Rendered images with source text
◇ ◇ ◇
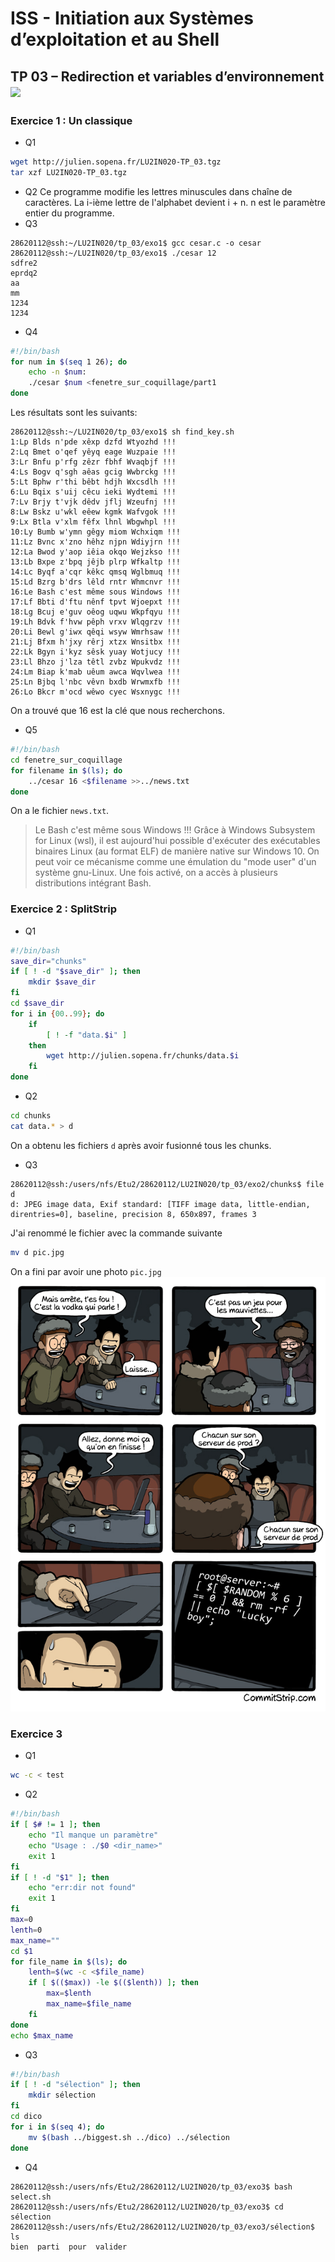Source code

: # ISS - Initiation aux Systèmes d’exploitation et au Shell
## TP 03 – Redirection et variables d’environnement [![](https://img.shields.io/badge/ZHENYUE%20FU-28620112-blue.svg?style=social&logo=gmail)](mailto:zhenyue.fu@etu.sorbonne-universite.fr)

### Exercice 1 : Un classique
- Q1
```bash
wget http://julien.sopena.fr/LU2IN020-TP_03.tgz
tar xzf LU2IN020-TP_03.tgz 
```
- Q2
Ce programme modifie les lettres minuscules dans chaîne de caractères. La i-ième lettre de l'alphabet devient i + n. n est le paramètre entier du programme.
- Q3
```ba
28620112@ssh:~/LU2IN020/tp_03/exo1$ gcc cesar.c -o cesar
28620112@ssh:~/LU2IN020/tp_03/exo1$ ./cesar 12
sdfre2
eprdq2
aa
mm
1234
1234
```
- Q4
```sh
#!/bin/bash
for num in $(seq 1 26); do
    echo -n $num:
    ./cesar $num <fenetre_sur_coquillage/part1
done
```
Les résultats sont les suivants:
```
28620112@ssh:~/LU2IN020/tp_03/exo1$ sh find_key.sh 
1:Lp Blds n'pde xêxp dzfd Wtyozhd !!!
2:Lq Bmet o'qef yêyq eage Wuzpaie !!!
3:Lr Bnfu p'rfg zêzr fbhf Wvaqbjf !!!
4:Ls Bogv q'sgh aêas gcig Wwbrckg !!!
5:Lt Bphw r'thi bêbt hdjh Wxcsdlh !!!
6:Lu Bqix s'uij cêcu ieki Wydtemi !!!
7:Lv Brjy t'vjk dêdv jflj Wzeufnj !!!
8:Lw Bskz u'wkl eêew kgmk Wafvgok !!!
9:Lx Btla v'xlm fêfx lhnl Wbgwhpl !!!
10:Ly Bumb w'ymn gêgy miom Wchxiqm !!!
11:Lz Bvnc x'zno hêhz njpn Wdiyjrn !!!
12:La Bwod y'aop iêia okqo Wejzkso !!!
13:Lb Bxpe z'bpq jêjb plrp Wfkaltp !!!
14:Lc Byqf a'cqr kêkc qmsq Wglbmuq !!!
15:Ld Bzrg b'drs lêld rntr Whmcnvr !!!
16:Le Bash c'est même sous Windows !!!
17:Lf Bbti d'ftu nênf tpvt Wjoepxt !!!
18:Lg Bcuj e'guv oêog uqwu Wkpfqyu !!!
19:Lh Bdvk f'hvw pêph vrxv Wlqgrzv !!!
20:Li Bewl g'iwx qêqi wsyw Wmrhsaw !!!
21:Lj Bfxm h'jxy rêrj xtzx Wnsitbx !!!
22:Lk Bgyn i'kyz sêsk yuay Wotjucy !!!
23:Ll Bhzo j'lza têtl zvbz Wpukvdz !!!
24:Lm Biap k'mab uêum awca Wqvlwea !!!
25:Ln Bjbq l'nbc vêvn bxdb Wrwmxfb !!!
26:Lo Bkcr m'ocd wêwo cyec Wsxnygc !!!
```
On a trouvé que 16 est la clé que nous recherchons.
- Q5
```sh
#!/bin/bash
cd fenetre_sur_coquillage
for filename in $(ls); do
    ../cesar 16 <$filename >>../news.txt
done
```
On a le fichier `news.txt`.
>Le Bash c'est même sous Windows !!!
Grâce à Windows Subsystem for Linux (wsl),
il est aujourd'hui possible d'exécuter des
exécutables binaires Linux (au format ELF)
de manière native sur Windows 10. On peut
voir ce mécanisme comme une émulation du 
"mode user" d'un système gnu-Linux. Une fois
activé, on a accès à plusieurs distributions
intégrant Bash.

### Exercice 2 : SplitStrip
- Q1
```bash
#!/bin/bash
save_dir="chunks"
if [ ! -d "$save_dir" ]; then
    mkdir $save_dir
fi
cd $save_dir
for i in {00..99}; do
    if
        [ ! -f "data.$i" ]
    then
        wget http://julien.sopena.fr/chunks/data.$i
    fi
done
```
- Q2
```bash
cd chunks
cat data.* > d
```
On a obtenu les fichiers `d` après avoir fusionné tous les chunks.
- Q3
```
28620112@ssh:/users/nfs/Etu2/28620112/LU2IN020/tp_03/exo2/chunks$ file d
d: JPEG image data, Exif standard: [TIFF image data, little-endian, direntries=0], baseline, precision 8, 650x897, frames 3
```
J'ai renommé le fichier avec la commande suivante
```bash
mv d pic.jpg
```
On a fini par avoir une photo `pic.jpg`
![pic](./exo2/chunks/pic.jpg)

### Exercice 3
- Q1
```bash
wc -c < test
```
- Q2
```bash
#!/bin/bash
if [ $# != 1 ]; then
    echo "Il manque un paramètre"
    echo "Usage : ./$0 <dir_name>"
    exit 1
fi
if [ ! -d "$1" ]; then
    echo "err:dir not found"
    exit 1
fi
max=0
lenth=0
max_name=""
cd $1
for file_name in $(ls); do
    lenth=$(wc -c <$file_name)
    if [ $(($max)) -le $(($lenth)) ]; then
        max=$lenth
        max_name=$file_name
    fi
done
echo $max_name
```
- Q3
```bash
#!/bin/bash
if [ ! -d "sélection" ]; then
    mkdir sélection
fi
cd dico
for i in $(seq 4); do
    mv $(bash ../biggest.sh ../dico) ../sélection
done
```
- Q4
```
28620112@ssh:/users/nfs/Etu2/28620112/LU2IN020/tp_03/exo3$ bash select.sh 
28620112@ssh:/users/nfs/Etu2/28620112/LU2IN020/tp_03/exo3$ cd sélection
28620112@ssh:/users/nfs/Etu2/28620112/LU2IN020/tp_03/exo3/sélection$ ls
bien  parti  pour  valider
```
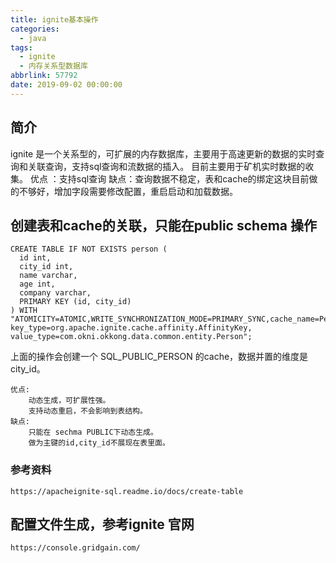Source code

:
 ```yaml
---
title: ignite基本操作
categories:
  - java
tags:
  - ignite
  - 内存关系型数据库
abbrlink: 57792
date: 2019-09-02 00:00:00
---
```


## 简介
ignite 是一个关系型的，可扩展的内存数据库，主要用于高速更新的数据的实时查询和关联查询，支持sql查询和流数据的插入。
目前主要用于矿机实时数据的收集。
优点 ：支持sql查询
缺点：查询数据不稳定，表和cache的绑定这块目前做的不够好，增加字段需要修改配置，重启启动和加载数据。


## 创建表和cache的关联，只能在public schema 操作

```
CREATE TABLE IF NOT EXISTS person (
  id int,
  city_id int,
  name varchar,
  age int, 
  company varchar,
  PRIMARY KEY (id, city_id)
) WITH "ATOMICITY=ATOMIC,WRITE_SYNCHRONIZATION_MODE=PRIMARY_SYNC,cache_name=PersonCache,template=partitioned,backups=1,affinity_key=city_id, key_type=org.apache.ignite.cache.affinity.AffinityKey, value_type=com.okni.okkong.data.common.entity.Person";
```

上面的操作会创建一个 SQL_PUBLIC_PERSON 的cache，数据并置的维度是city_id。
```
优点:
    动态生成，可扩展性强。
    支持动态重启，不会影响到表结构。
缺点:
    只能在 sechma PUBLIC下动态生成。
    做为主键的id,city_id不展现在表里面。
```
### 参考资料
```
https://apacheignite-sql.readme.io/docs/create-table
```

## 配置文件生成，参考ignite 官网

```
https://console.gridgain.com/ 
```
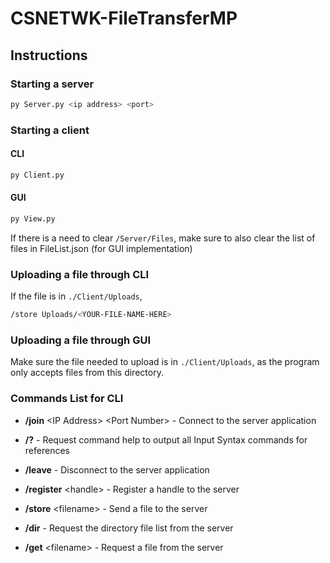 # CSNETWK-FileTransferMP

## Instructions

### Starting a server

``` bash
py Server.py <ip address> <port>
```



### Starting a client

#### CLI
```bash
py Client.py
```

#### GUI
```bash
py View.py
```

If there is a need to clear `/Server/Files`, make sure to also clear the list of files in FileList.json (for GUI implementation)


### Uploading a file through CLI
If the file is in `./Client/Uploads`,
```bash
/store Uploads/<YOUR-FILE-NAME-HERE>
```

### Uploading a file through GUI
Make sure the file needed to upload is in `./Client/Uploads`, as the program only accepts files from this directory.


### Commands List for CLI
- **/join** \<IP Address\> \<Port Number\> - Connect to the server application

- **/?** - Request command help to output all Input Syntax commands for references

- **/leave** - Disconnect to the server application

- **/register** \<handle\> - Register a handle to the server

- **/store** \<filename\> - Send a file to the server

- **/dir** - Request the directory file list from the server

- **/get** \<filename\> - Request a file from the server

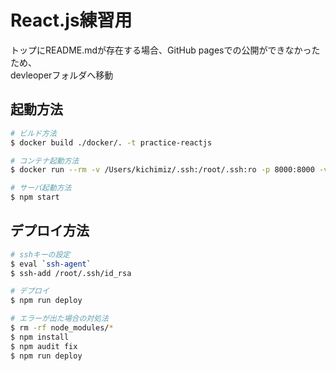 # React.js練習用

トップにREADME.mdが存在する場合、GitHub pagesでの公開ができなかったため、  
devleoperフォルダへ移動

## 起動方法

```bash
# ビルド方法
$ docker build ./docker/. -t practice-reactjs

# コンテナ起動方法
$ docker run --rm -v /Users/kichimiz/.ssh:/root/.ssh:ro -p 8000:8000 -v $(pwd):/practice-reactjs -it practice-reactjs /bin/bash

# サーバ起動方法
$ npm start
```

## デプロイ方法

```bash
# sshキーの設定
$ eval `ssh-agent`
$ ssh-add /root/.ssh/id_rsa

# デプロイ
$ npm run deploy

# エラーが出た場合の対処法
$ rm -rf node_modules/*
$ npm install
$ npm audit fix
$ npm run deploy
```
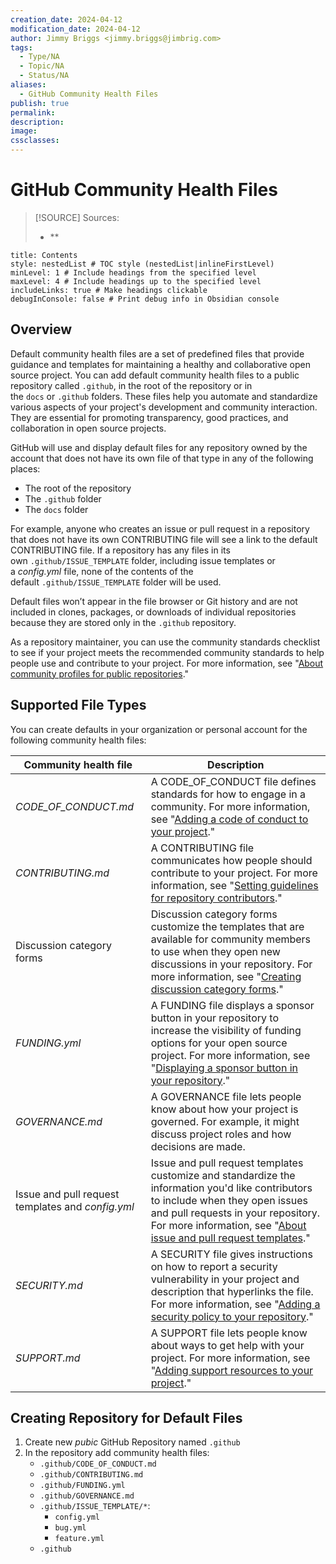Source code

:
 ```yaml
---
creation_date: 2024-04-12
modification_date: 2024-04-12
author: Jimmy Briggs <jimmy.briggs@jimbrig.com>
tags:
  - Type/NA
  - Topic/NA
  - Status/NA
aliases:
  - GitHub Community Health Files
publish: true
permalink:
description:
image:
cssclasses:
---
```


# GitHub Community Health Files

> [!SOURCE] Sources:
> - **

```table-of-contents
title: Contents 
style: nestedList # TOC style (nestedList|inlineFirstLevel)
minLevel: 1 # Include headings from the specified level
maxLevel: 4 # Include headings up to the specified level
includeLinks: true # Make headings clickable
debugInConsole: false # Print debug info in Obsidian console
```

## Overview

Default community health files are a set of predefined files that provide guidance and templates for maintaining a healthy and collaborative open source project. You can add default community health files to a public repository called `.github`, in the root of the repository or in the `docs` or `.github` folders. These files help you automate and standardize various aspects of your project's development and community interaction. They are essential for promoting transparency, good practices, and collaboration in open source projects.

GitHub will use and display default files for any repository owned by the account that does not have its own file of that type in any of the following places:

- The root of the repository
- The `.github` folder
- The `docs` folder

For example, anyone who creates an issue or pull request in a repository that does not have its own CONTRIBUTING file will see a link to the default CONTRIBUTING file. If a repository has any files in its own `.github/ISSUE_TEMPLATE` folder, including issue templates or a _config.yml_ file, none of the contents of the default `.github/ISSUE_TEMPLATE` folder will be used.

Default files won’t appear in the file browser or Git history and are not included in clones, packages, or downloads of individual repositories because they are stored only in the `.github` repository.

As a repository maintainer, you can use the community standards checklist to see if your project meets the recommended community standards to help people use and contribute to your project. For more information, see "[About community profiles for public repositories](https://docs.github.com/en/communities/setting-up-your-project-for-healthy-contributions/about-community-profiles-for-public-repositories)."

## Supported File Types

You can create defaults in your organization or personal account for the following community health files:

|Community health file|Description|
|---|---|
|_CODE_OF_CONDUCT.md_|A CODE_OF_CONDUCT file defines standards for how to engage in a community. For more information, see "[Adding a code of conduct to your project](https://docs.github.com/en/communities/setting-up-your-project-for-healthy-contributions/adding-a-code-of-conduct-to-your-project)."|
|_CONTRIBUTING.md_|A CONTRIBUTING file communicates how people should contribute to your project. For more information, see "[Setting guidelines for repository contributors](https://docs.github.com/en/communities/setting-up-your-project-for-healthy-contributions/setting-guidelines-for-repository-contributors)."|
|Discussion category forms|Discussion category forms customize the templates that are available for community members to use when they open new discussions in your repository. For more information, see "[Creating discussion category forms](https://docs.github.com/en/discussions/managing-discussions-for-your-community/creating-discussion-category-forms)."|
|_FUNDING.yml_|A FUNDING file displays a sponsor button in your repository to increase the visibility of funding options for your open source project. For more information, see "[Displaying a sponsor button in your repository](https://docs.github.com/en/repositories/managing-your-repositorys-settings-and-features/customizing-your-repository/displaying-a-sponsor-button-in-your-repository)."|
|_GOVERNANCE.md_|A GOVERNANCE file lets people know about how your project is governed. For example, it might discuss project roles and how decisions are made.|
|Issue and pull request templates and _config.yml_|Issue and pull request templates customize and standardize the information you'd like contributors to include when they open issues and pull requests in your repository. For more information, see "[About issue and pull request templates](https://docs.github.com/en/communities/using-templates-to-encourage-useful-issues-and-pull-requests/about-issue-and-pull-request-templates)."|
|_SECURITY.md_|A SECURITY file gives instructions on how to report a security vulnerability in your project and description that hyperlinks the file. For more information, see "[Adding a security policy to your repository](https://docs.github.com/en/code-security/getting-started/adding-a-security-policy-to-your-repository)."|
|_SUPPORT.md_|A SUPPORT file lets people know about ways to get help with your project. For more information, see "[Adding support resources to your project](https://docs.github.com/en/communities/setting-up-your-project-for-healthy-contributions/adding-support-resources-to-your-project)."|

## Creating Repository for Default Files

1. Create new *pubic* GitHub Repository named `.github`
2. In the repository add community health files:
	- `.github/CODE_OF_CONDUCT.md`
	- `.github/CONTRIBUTING.md`
	- `.github/FUNDING.yml`
	- `.github/GOVERNANCE.md`
	- `.github/ISSUE_TEMPLATE/*`:
		- `config.yml`
		- `bug.yml`
		- `feature.yml`
	- `.github`

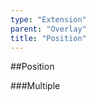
 ```yaml
---
type: "Extension"
parent: "Overlay"
title: "Position"
---
```


##Position

<demo>
  <demovanilla src="inline/extension/overlay/position">
  </demovanilla>
</demo>

###Multiple

<demo>
  <demovanilla src="inline/extension/overlay/position-multiple">
  </demovanilla>
</demo>
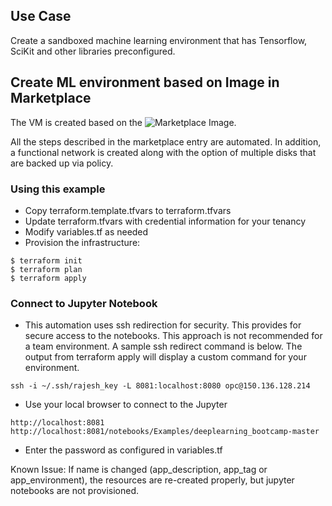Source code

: ## Use Case
Create a sandboxed machine learning environment that has Tensorflow, SciKit 
and other libraries preconfigured.

## Create ML environment based on Image in Marketplace
The VM is created based on the ![Marketplace Image](https://cloudmarketplace.oracle.com/marketplace/en_US/listing/78643201).  

All the steps described in the marketplace entry are automated. In addition, a functional network is created along with the option of multiple disks that are backed up via policy.

### Using this example
* Copy terraform.template.tfvars to terraform.tfvars
* Update terraform.tfvars with credential information for your tenancy
* Modify variables.tf as needed
* Provision the infrastructure:

```
$ terraform init
$ terraform plan
$ terraform apply
```

### Connect to Jupyter Notebook
* This automation uses ssh redirection for security. This provides for secure access to the notebooks. This approach is not recommended for a team environment.  A sample ssh redirect command is below. The output from terraform apply will display a custom command for your environment.

```
ssh -i ~/.ssh/rajesh_key -L 8081:localhost:8080 opc@150.136.128.214
```

* Use your local browser to connect to the Jupyter
```
http://localhost:8081
http://localhost:8081/notebooks/Examples/deeplearning_bootcamp-master
```

* Enter the password as configured in variables.tf

Known Issue:
If name is changed (app_description, app_tag or app_environment),
the resources are re-created properly, but jupyter notebooks are not
provisioned.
◇ ◇ ◇
Give the number of lines in the data that contain the word "Linux", and add no other text.

### RESPONSE BOX
3